The unknown colored; the idea at once struck him that he was supposed to be poor, and was being insulted.

"Whilst to-day," replied he, coldly, "you do not prejudge."

"Monsieur, I am a well-meaning man, thank God! and simple _hotelier_ as I am, there is in me the blood of a gentleman. My father was a servant and officer of the late Marechal d'Ancre. God rest his soul!"

"I do not contest that point with you; I only wish to know, and that quickly, to what your questions tend?"

"You are too reasonable, monsieur, not to comprehend that our city is small, that the court is about to invade it, that the houses will be overflowing with inhabitants, and that lodgings will consequently obtain considerable prices."

Again the unknown colored. "Name your terms," said he.

"I name them with scruple, monsieur, because I seek an honest gain, and that I wish to carry on my business without being uncivil or extravagant in my demands. Now the room you occupy is considerable, and you are alone."

"That is my business."

"Oh! certainly. I do not mean to turn monsieur out."

The blood rushed to the temples of the unknown; he darted at poor Cropole? the descendant of one of the officers of the Marechal d'Ancre, a glance that would have crushed him down to beneath that famous chimney- slab, if Cropole had not been nailed to the spot by the question of his own proper interests.
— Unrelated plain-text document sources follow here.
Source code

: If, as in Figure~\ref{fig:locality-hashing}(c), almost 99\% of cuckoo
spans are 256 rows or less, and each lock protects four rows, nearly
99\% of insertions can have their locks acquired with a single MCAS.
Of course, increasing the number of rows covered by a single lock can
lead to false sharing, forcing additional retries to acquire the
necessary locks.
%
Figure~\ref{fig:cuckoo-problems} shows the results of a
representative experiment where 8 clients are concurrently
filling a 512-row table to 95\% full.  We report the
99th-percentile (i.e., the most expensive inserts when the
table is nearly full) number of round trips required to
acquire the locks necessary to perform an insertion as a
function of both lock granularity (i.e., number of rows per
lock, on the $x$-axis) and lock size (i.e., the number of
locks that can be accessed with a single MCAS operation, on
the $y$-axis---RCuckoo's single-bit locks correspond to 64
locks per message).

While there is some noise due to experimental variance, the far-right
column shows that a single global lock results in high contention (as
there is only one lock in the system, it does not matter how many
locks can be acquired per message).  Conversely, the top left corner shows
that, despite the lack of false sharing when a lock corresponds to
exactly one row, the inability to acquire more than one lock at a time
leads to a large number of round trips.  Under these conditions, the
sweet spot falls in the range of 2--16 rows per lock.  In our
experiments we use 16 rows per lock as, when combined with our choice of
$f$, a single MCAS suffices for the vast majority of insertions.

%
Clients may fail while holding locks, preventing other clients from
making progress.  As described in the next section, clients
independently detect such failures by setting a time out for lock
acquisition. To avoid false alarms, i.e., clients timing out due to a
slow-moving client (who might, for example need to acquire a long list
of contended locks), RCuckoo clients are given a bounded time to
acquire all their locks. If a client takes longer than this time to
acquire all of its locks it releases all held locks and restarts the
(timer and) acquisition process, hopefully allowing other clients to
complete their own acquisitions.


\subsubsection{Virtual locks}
"Do you desire me to go?" said he. "Explain yourself - but quickly."

"Monsieur, monsieur, you do not understand me. It is very critical - I know - that which I am doing. I express myself badly, or perhaps, as monsieur is a foreigner, which I perceive by his accent - "

In fact, the unknown spoke with that impetuosity which is the principal character of English accentuation, even among men who speak the French language with the greatest purity.

"As monsieur is a foreigner, I say, it is perhaps he who does not catch my exact meaning. I wish for monsieur to give up one or two of the apartments he occupies, which would diminish his expenses and ease my conscience. Indeed, it is hard to increase unreasonably the price of the chambers, when one has had the honor to let them at a reasonable price."

"How much does the hire amount to since yesterday?"

"Monsieur, to one louis, with refreshments and the charge for the horse."

"Very well; and that of to-day?"

"Ah! there is the difficulty. This is the day of the king's arrival; if the court comes to sleep here, the charge of the day is reckoned. From that it results that three chambers, at two louis each, make six louis.

Two louis, monsieur, are not much; but six louis make a great deal."

The unknown, from red, as we have seen him, became very pale.

He drew from his pocket, with heroic bravery, a purse embroidered with a coat-of-arms, which he carefully concealed in the hollow of his hand.

This purse was of a thinness, a flabbiness, a hollowness, which did not escape the eye of Cropole.

The unknown emptied the purse into his hand. It contained three double louis, which amounted to the six louis demanded by the host.